İkinci Cumhuriyet ise anti-laiktir ve dayanağı AKP’nin Muğla Milletvekili Ali Boğa’nın da deyimiyle, tüm okullara İmam Hatip şansını veren 4+4+4 düzenlemesidir.
Birinci Cumhuriyet’te irtica Cumhuriyet ve laiklik için tehdittir.
İkinci Cumhuriyet’te, irtica ile mücadele tasarıları ve mücadeleleri rejim için tehdittir.
Birinci Cumhuriyet’te milli birlik vazgeçilmez esastır.
İkinci Cumhuriyet sözde değilse bile özde bunu tartışmaya hazırdır.
Kısacası İkinci Cumhuriyet bağımsız, laik ve üniter bir birim değildir.
***
Birinci Cumhuriyet neden İkinci Cumhuriyet’e dönüştü, konusu üzerinde uzun uzun durulabilir. Ege Cansen, dış borca batarak iktisaden büyük devletlere bağlı olmanın getirdiklerinin de gözden uzak tutulmaması gerektiğini vurguluyor.
Burada ayrıntılara saplanmadan iki noktaya değinmekte yarar var:
Birincisi, “30 Ağustos”un, tam bağımsız, laik ve üniter Birinci Cumhuriyet’in bir kurumu olduğudur.

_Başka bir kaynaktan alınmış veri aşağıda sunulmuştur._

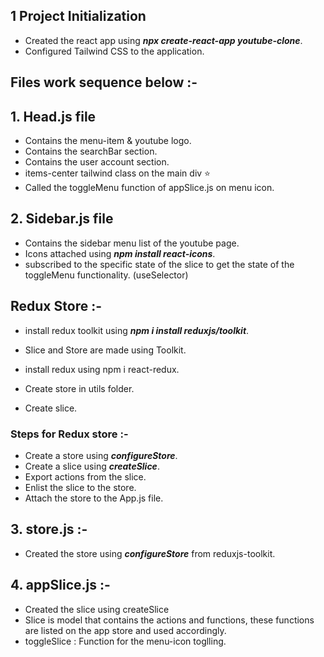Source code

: ## 1 Project Initialization

- Created the react app using **_npx create-react-app youtube-clone_**.
- Configured Tailwind CSS to the application.

## Files work sequence below :-

## 1. Head.js file

- Contains the menu-item & youtube logo.
- Contains the searchBar section.
- Contains the user account section.
- items-center tailwind class on the main div ⭐
- Called the toggleMenu function of appSlice.js on menu icon.

## 2. Sidebar.js file

- Contains the sidebar menu list of the youtube page.
- Icons attached using **_npm install react-icons_**.
- subscribed to the specific state of the slice to get the state of the toggleMenu functionality. (useSelector)

## Redux Store :-

- install redux toolkit using **_npm i install reduxjs/toolkit_**.
- Slice and Store are made using Toolkit.

- install redux using npm i react-redux.
- Create store in utils folder.
- Create slice.

### Steps for Redux store :-

- Create a store using **_configureStore_**.
- Create a slice using **_createSlice_**.
- Export actions from the slice.
- Enlist the slice to the store.
- Attach the store to the App.js file.

## 3. store.js :-

- Created the store using **_configureStore_** from reduxjs-toolkit.

## 4. appSlice.js :-

- Created the slice using createSlice
- Slice is model that contains the actions and functions, these functions are listed on the app store and used accordingly.
- toggleSlice : Function for the menu-icon toglling.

İkinci Cumhuriyet’in “30 Ağustos”u yoktur.
Varsa bile özde değil, sözde vardır, sözde 30 Ağustos da ancak bu kadar olur.
Hem de Genelkurmay Başkanı’nın yanına sırayla or, kor, tüm, tuğ generalleri ve subayları alarak bayram tebriklerini kabul etmesi şeklinde tören isteyenler var ise, bu iş pekâlâ Hasdal’da yapılabilir.
Burada üzerinde durulması gereken ikinci nokta da şudur:
Birinci Cumhuriyet’in hiçbir değişime uğramadan ilelebet payidar olacağını sanmak yanlıştı. Diyalektiğin kaçınılmaz kuralı, aynı şeyi İkinci Cumhuriyet için de geçerli kılıyor. O da, onun arkasındaki güç de ilelebet payidar kalmayacak. O da değişecek.
Fransa’da da Birinci Cumhuriyet tarihe gömüldü, ardından cumhuriyet karşıtları da.
Son söz: İlelebet payidar olan numaralar değil, cumhuriyetlerdir.